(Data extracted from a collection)
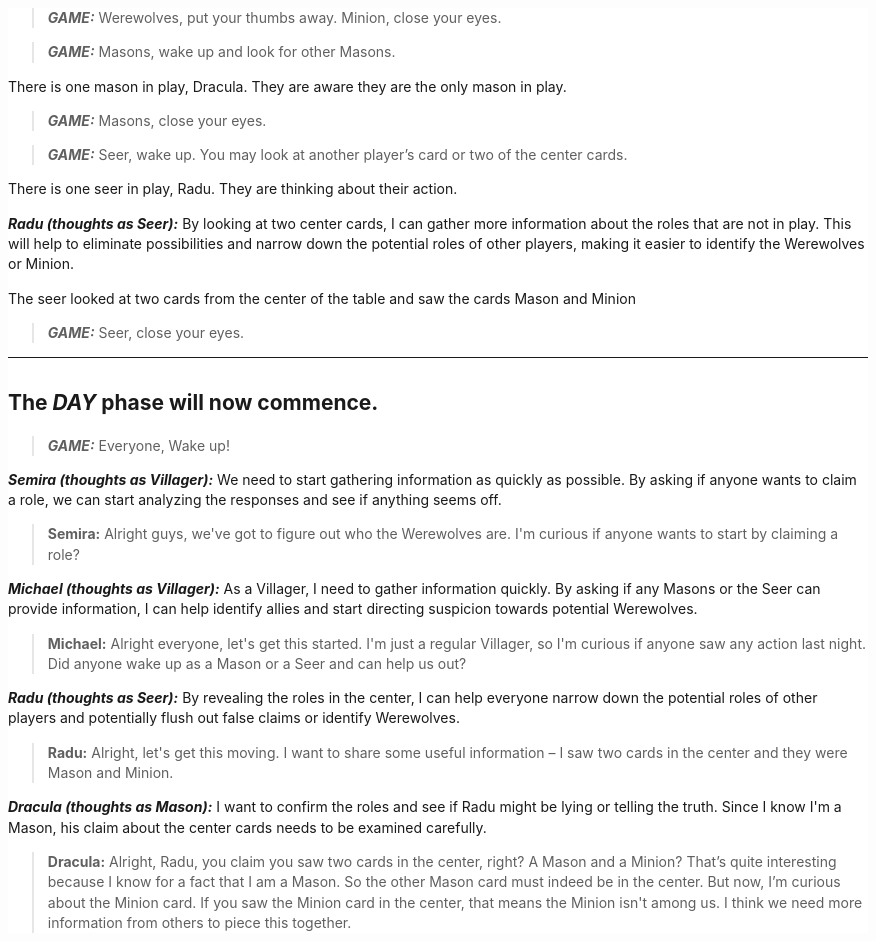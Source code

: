 
>***GAME:*** Werewolves, put your thumbs away. Minion, close your eyes.


>***GAME:*** Masons, wake up and look for other Masons.


There is one mason in play, Dracula. They are aware they are the only mason in play.


>***GAME:*** Masons, close your eyes.


>***GAME:*** Seer, wake up. You may look at another player’s card or two of the center cards.


There is one seer in play, Radu. They are thinking about their action.


***Radu (thoughts as Seer):*** By looking at two center cards, I can gather more information about the roles that are not in play. This will help to eliminate possibilities and narrow down the potential roles of other players, making it easier to identify the Werewolves or Minion.


The seer looked at two cards from the center of the table and saw the cards Mason and Minion


>***GAME:*** Seer, close your eyes.


---

## The ***DAY*** phase will now commence.


>***GAME:*** Everyone, Wake up!


***Semira (thoughts as Villager):*** We need to start gathering information as quickly as possible. By asking if anyone wants to claim a role, we can start analyzing the responses and see if anything seems off.
> **Semira:** Alright guys, we've got to figure out who the Werewolves are. I'm curious if anyone wants to start by claiming a role?


***Michael (thoughts as Villager):*** As a Villager, I need to gather information quickly. By asking if any Masons or the Seer can provide information, I can help identify allies and start directing suspicion towards potential Werewolves.
> **Michael:** Alright everyone, let's get this started. I'm just a regular Villager, so I'm curious if anyone saw any action last night. Did anyone wake up as a Mason or a Seer and can help us out?


***Radu (thoughts as Seer):*** By revealing the roles in the center, I can help everyone narrow down the potential roles of other players and potentially flush out false claims or identify Werewolves.
> **Radu:** Alright, let's get this moving. I want to share some useful information – I saw two cards in the center and they were Mason and Minion.


***Dracula (thoughts as Mason):*** I want to confirm the roles and see if Radu might be lying or telling the truth. Since I know I'm a Mason, his claim about the center cards needs to be examined carefully.
> **Dracula:** Alright, Radu, you claim you saw two cards in the center, right? A Mason and a Minion? That’s quite interesting because I know for a fact that I am a Mason. So the other Mason card must indeed be in the center. But now, I’m curious about the Minion card. If you saw the Minion card in the center, that means the Minion isn't among us. I think we need more information from others to piece this together.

What needs to be done - From the records above, return each line that includes "down".

Expected answer -
***Radu (thoughts as Seer):*** By looking at two center cards, I can gather more information about the roles that are not in play. This will help to eliminate possibilities and narrow down the potential roles of other players, making it easier to identify the Werewolves or Minion.
***Radu (thoughts as Seer):*** By revealing the roles in the center, I can help everyone narrow down the potential roles of other players and potentially flush out false claims or identify Werewolves.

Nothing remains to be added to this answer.